Amartya Sen, democracia y vida próspera
El pensamiento del profesor de Harvard es más vital aún cuando contemplamos atónitos el brutal crecimiento económico de una China sin libertad
¿Qué nos dice más sobre la calidad de nuestra vida, la riqueza que poseemos o nuestra capacidad para vivir con libertad? ¿Y las naciones? ¿Es el crecimiento económico el indicador más adecuado para medir su grado de desarrollo? ¿A qué disciplina correspondería responder a tales preguntas, la economía o la filosofía? Y sobre todo, ¿qué tiene que ver la democracia con todo esto? Nadie como Amartya Sen ha indagado tanto sobre estas cuestiones capitales, llamando nuestra atención sobre la necesidad de incorporar una mirada ética a la economía, y así se lo reconoció con acierto la Academia Sueca con el Nobel de 1998.
Si algo nos enseña este profesor de Harvard de origen bengalí es que una vida próspera no puede valorarse obviando la calidad de las instituciones políticas y económicas, la eficacia o justicia de nuestras estructuras legales o la distribución de bienestar. Porque para medir el bienestar no solo basta con atender a lo que tenemos, a eso que John Rawls llamaba “los bienes primarios”: es necesario detenerse en las capacidades potenciales de las personas y entender que siempre dependerán de las oportunidades ofrecidas por los sistemas que habitamos. En Amartya Sen, la oportunidad está en el hacer más que en el tener, en ese sistema que otorga, potencia o restringe nuestras posibilidades individuales para hacer cosas y lograr metas.
Pensemos, por ejemplo, en esa lógica relacional para entender lo que es un derecho. Reconocer el derecho al sufragio no bastaría si no sabemos leer o no contamos con medios de comunicación independientes para juzgar el mundo, o si carecemos de infraestructuras para desplazarnos allí donde se encuentre nuestro colegio electoral. Los derechos no existen si no sabemos o no podemos ejercerlos. Por eso es esencial hablar de capacidades cuando pensamos en un sistema democrático. La propuesta de Sen entronca con la tradición de John Stuart Mill, pues entiende la democracia como un modelo para el desarrollo individual. Pero frente al utilitarismo que la articula como un mero instrumento para la seguridad y protección de los individuos, Amartya Sen la redefine como un sistema centrado en las personas desde una perspectiva plural, que integra la libertad de actuar y luchar por una vida que tenga sentido para nosotros.

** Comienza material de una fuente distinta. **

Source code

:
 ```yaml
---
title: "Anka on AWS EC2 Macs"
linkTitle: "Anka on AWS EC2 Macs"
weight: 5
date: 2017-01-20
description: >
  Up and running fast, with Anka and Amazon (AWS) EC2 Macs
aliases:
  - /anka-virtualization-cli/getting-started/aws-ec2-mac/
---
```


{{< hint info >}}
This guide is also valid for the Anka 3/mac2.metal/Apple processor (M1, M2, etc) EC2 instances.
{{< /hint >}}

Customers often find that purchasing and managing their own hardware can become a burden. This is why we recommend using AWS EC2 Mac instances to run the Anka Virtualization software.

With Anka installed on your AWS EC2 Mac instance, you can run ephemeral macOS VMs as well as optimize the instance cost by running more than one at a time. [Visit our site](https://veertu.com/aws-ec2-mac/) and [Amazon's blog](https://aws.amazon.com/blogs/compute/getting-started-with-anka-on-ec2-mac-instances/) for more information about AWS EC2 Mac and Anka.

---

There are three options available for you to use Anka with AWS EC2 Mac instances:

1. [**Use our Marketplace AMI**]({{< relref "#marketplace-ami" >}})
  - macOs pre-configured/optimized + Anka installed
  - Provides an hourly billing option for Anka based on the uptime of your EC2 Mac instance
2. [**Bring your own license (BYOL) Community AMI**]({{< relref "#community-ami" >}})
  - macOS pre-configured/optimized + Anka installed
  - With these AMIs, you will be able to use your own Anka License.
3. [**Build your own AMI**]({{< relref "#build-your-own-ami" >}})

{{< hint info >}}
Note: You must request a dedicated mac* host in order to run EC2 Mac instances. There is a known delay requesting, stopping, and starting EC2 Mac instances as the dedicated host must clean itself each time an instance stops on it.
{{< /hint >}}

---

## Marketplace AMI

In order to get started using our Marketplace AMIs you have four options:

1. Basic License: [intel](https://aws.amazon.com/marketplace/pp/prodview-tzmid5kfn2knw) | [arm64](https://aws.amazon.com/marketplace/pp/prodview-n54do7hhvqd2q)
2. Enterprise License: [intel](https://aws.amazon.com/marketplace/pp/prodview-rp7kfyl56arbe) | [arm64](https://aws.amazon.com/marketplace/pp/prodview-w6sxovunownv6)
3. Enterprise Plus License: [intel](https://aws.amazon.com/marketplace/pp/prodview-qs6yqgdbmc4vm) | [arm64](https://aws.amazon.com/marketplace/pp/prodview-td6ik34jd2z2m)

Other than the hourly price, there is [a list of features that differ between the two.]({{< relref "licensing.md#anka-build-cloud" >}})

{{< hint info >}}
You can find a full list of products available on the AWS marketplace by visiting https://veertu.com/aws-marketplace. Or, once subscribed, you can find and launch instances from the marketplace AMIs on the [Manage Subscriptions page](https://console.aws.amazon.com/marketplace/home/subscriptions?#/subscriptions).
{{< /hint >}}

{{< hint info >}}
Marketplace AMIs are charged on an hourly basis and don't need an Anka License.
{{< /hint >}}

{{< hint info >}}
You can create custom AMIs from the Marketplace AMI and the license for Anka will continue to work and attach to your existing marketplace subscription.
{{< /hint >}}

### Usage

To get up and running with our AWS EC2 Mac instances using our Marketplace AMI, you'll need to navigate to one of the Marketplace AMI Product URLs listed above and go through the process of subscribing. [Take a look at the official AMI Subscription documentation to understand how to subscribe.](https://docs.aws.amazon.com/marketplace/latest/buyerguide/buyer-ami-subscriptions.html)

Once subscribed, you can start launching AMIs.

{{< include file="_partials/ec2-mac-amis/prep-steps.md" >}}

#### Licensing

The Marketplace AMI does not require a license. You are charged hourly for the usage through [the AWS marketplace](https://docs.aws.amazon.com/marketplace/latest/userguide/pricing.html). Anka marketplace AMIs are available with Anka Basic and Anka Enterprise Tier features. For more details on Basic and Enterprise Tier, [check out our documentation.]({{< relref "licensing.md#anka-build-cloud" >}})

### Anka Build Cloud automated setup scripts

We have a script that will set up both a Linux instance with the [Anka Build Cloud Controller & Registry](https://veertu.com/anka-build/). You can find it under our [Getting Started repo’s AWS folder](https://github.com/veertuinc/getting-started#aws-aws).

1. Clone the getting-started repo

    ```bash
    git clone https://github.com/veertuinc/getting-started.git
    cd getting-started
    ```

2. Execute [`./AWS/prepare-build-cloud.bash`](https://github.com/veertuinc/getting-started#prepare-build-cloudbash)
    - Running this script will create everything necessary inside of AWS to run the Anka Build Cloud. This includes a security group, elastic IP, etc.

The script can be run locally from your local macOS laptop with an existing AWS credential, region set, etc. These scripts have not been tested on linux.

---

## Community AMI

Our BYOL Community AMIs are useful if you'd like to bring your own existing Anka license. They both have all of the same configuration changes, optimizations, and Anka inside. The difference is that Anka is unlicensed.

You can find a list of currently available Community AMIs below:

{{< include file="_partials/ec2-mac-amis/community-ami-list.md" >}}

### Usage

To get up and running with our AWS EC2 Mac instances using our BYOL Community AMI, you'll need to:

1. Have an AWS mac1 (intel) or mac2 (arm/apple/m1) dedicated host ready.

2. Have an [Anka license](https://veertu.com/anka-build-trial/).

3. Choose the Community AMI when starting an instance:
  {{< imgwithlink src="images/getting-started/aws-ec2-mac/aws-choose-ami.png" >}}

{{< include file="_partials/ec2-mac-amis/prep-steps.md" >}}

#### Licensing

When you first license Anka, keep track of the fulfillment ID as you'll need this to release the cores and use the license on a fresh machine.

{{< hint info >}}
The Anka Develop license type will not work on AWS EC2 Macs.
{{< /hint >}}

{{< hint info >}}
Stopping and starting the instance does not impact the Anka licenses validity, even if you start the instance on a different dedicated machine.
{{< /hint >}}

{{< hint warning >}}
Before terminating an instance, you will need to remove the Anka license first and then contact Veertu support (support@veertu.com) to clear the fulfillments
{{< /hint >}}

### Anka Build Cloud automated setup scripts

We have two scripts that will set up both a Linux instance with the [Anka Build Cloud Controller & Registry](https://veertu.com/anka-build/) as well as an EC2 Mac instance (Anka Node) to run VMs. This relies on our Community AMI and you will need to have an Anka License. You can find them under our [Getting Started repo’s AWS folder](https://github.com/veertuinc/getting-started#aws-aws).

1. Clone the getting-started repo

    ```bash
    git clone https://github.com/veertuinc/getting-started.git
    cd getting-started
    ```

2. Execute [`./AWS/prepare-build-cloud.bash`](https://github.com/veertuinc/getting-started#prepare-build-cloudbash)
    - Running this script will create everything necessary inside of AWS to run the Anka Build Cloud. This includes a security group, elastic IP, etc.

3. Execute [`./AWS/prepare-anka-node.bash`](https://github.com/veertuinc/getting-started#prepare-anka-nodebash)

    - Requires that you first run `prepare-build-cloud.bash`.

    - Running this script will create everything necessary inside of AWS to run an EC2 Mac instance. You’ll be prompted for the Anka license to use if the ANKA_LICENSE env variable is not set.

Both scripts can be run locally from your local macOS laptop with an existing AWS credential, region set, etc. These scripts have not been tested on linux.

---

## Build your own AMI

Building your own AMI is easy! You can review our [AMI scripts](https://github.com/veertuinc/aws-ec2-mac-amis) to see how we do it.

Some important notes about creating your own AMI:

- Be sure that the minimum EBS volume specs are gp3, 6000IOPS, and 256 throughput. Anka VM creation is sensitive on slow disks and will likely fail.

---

Por eso todos deberíamos celebrar un premio como el de la Fundación Princesa de Asturias al economista que compartió clases en Harvard con gigantes como John Rawls y K. Arrow, el hombre que pensó en la manera de convertir los recursos materiales en libertades concretas promoviendo su distribución equitativa. Su “enfoque basado en las capacidades” fue toda una revolución para las teorías sobre el desarrollo de las naciones, y su defensa es más importante si cabe en la actualidad, cuando contemplamos atónitos el brutal crecimiento económico de una nación como China, inédito, pero sin libertad. Teorías como la de Amartya Sen nos ayudan a poner de nuevo en el centro la importancia de los sistemas democráticos a la hora de definir una vida próspera hoy, cuando los admiradores del auge del gigante asiático pretenden hacernos creer, interesadamente, que la legitimidad de un sistema reside únicamente en su eficiencia, al margen de cualquier fundamentación normativa o de esa mirada ética, sensible a la realidad y desventuras de las personas.